Status: And it Has Begun

Beth's Letters

8

I read the letter and then reread it. I read it for a third time and placed it on the table in front of me.

Does this bitch really think I care that she’s dead?

The world hasn’t changed a bit now that she’s gone. I can’t believe she wrote me a letter, I mean she knows I didn’t care about her. But hey, it’s not like she was all buddy, buddy with me either. It was mutual. I couldn't single-handedly make her want to kill herself, right? There has to be someone else that made her depressed.

Why do I even care? She’s dead. Anyway, it wasn’t right for her to decide to send the letter after she died. She didn’t have the balls to send then when she was alive.

I got up from my seat in the dining room and walked into the living room to watch some TV. When I turned the TV on it was on the local news channel. 18 year old high school student kills herself was the story they were covering. A lump welled up in my throat and I swallowed hard. It was my fault, wasn't it?

She was only 18, she had her whole life in front of her. Did I take that away from her? No. I couldn’t have. There must have been something, someone else. It couldn’t have been only me. It couldn’t be my fault.

Granted I wasn't the nicest to her but I couldn’t have made her so miserable that she killed herself because of me.

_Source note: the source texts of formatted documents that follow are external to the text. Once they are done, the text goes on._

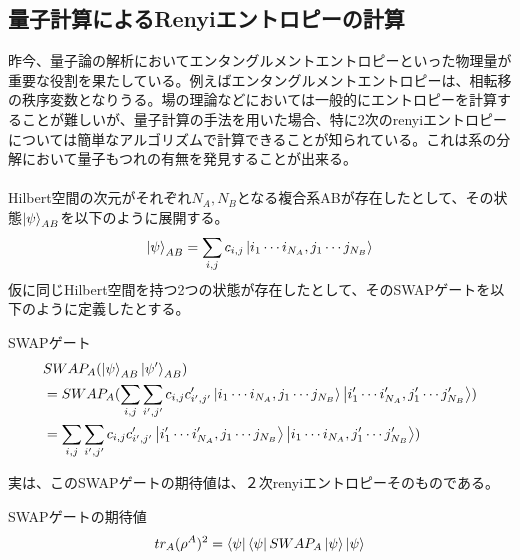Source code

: \documentclass[a4paper,10.5pt]{article}
\numberwithin{equation}{section}
\begin{document}
\subsection{量子計算によるRenyiエントロピーの計算}
昨今、量子論の解析においてエンタングルメントエントロピーといった物理量が重要な役割を果たしている。例えばエンタングルメントエントロピーは、相転移の秩序変数となりうる。場の理論などにおいては一般的にエントロピーを計算することが難しいが、量子計算の手法を用いた場合、特に2次のrenyiエントロピーについては簡単なアルゴリズムで計算できることが知られている。これは系の分解において量子もつれの有無を発見することが出来る。\\
\\
Hilbert空間の次元がそれぞれ$N_{A},N_{B}$となる複合系ABが存在したとして、その状態$\ket{\psi}_{AB}$を以下のように展開する。
\begin{equation}\begin{split}
    \ket{\psi}_{AB}=\sum_{i,j}c_{i,j}\ket{i_{1}\cdots i_{N_{A}},j_{1}\cdots j_{N_{B}}}
\end{split} \end{equation}
仮に同じHilbert空間を持つ2つの状態が存在したとして、そのSWAPゲートを以下のように定義したとする。
\begin{defbox}{SWAPゲート}
\begin{equation}\begin{split}
    &SWAP_{A}(\ket{\psi}_{AB}\ket{\psi'}_{AB})\\
    &=SWAP_{A}(\sum_{i,j}\sum_{i',j'}c_{i,j}c'_{i',j'}\ket{i_{1}\cdots i_{N_{A}},j_{1}\cdots j_{N_{B}}}\ket{i'_{1}\cdots i'_{N_{A}},j'_{1}\cdots j'_{N_{B}}})\\
    &=\sum_{i,j}\sum_{i',j'}c_{i,j}c'_{i',j'}\ket{i'_{1}\cdots i'_{N_{A}},j_{1}\cdots j_{N_{B}}}\ket{i_{1}\cdots i_{N_{A}},j'_{1}\cdots j'_{N_{B}}})
\end{split} \end{equation}
\end{defbox}
実は、このSWAPゲートの期待値は、２次renyiエントロピーそのものである。
\begin{resultbox}{SWAPゲートの期待値}
\begin{equation}\begin{split}
    tr_{A}(\rho^{A})^{2}=\bra{\psi}\bra{\psi}SWAP_{A}\ket{\psi}\ket{\psi}
\end{split} \end{equation}
\end{resultbox}
\end{document}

No, she was just playing the blame game, trying to blame everyone else for her problems.

Or maybe I was her problem. Maybe I made life for her so horrible that she felt that she had no other way out. Oh God! It’s my fault. I did this to her.

No. I refused to believe that. There was nothing that I said or did that could make that bitch want to kill herself. She was an over dramatic teenager.

By sending me a letter blaming her death on me made her immature. Take some responsibility for you actions. I turn the TV off walked back into the dining room grabbed the letter and ripped it into dozens of pieces. Fuck this.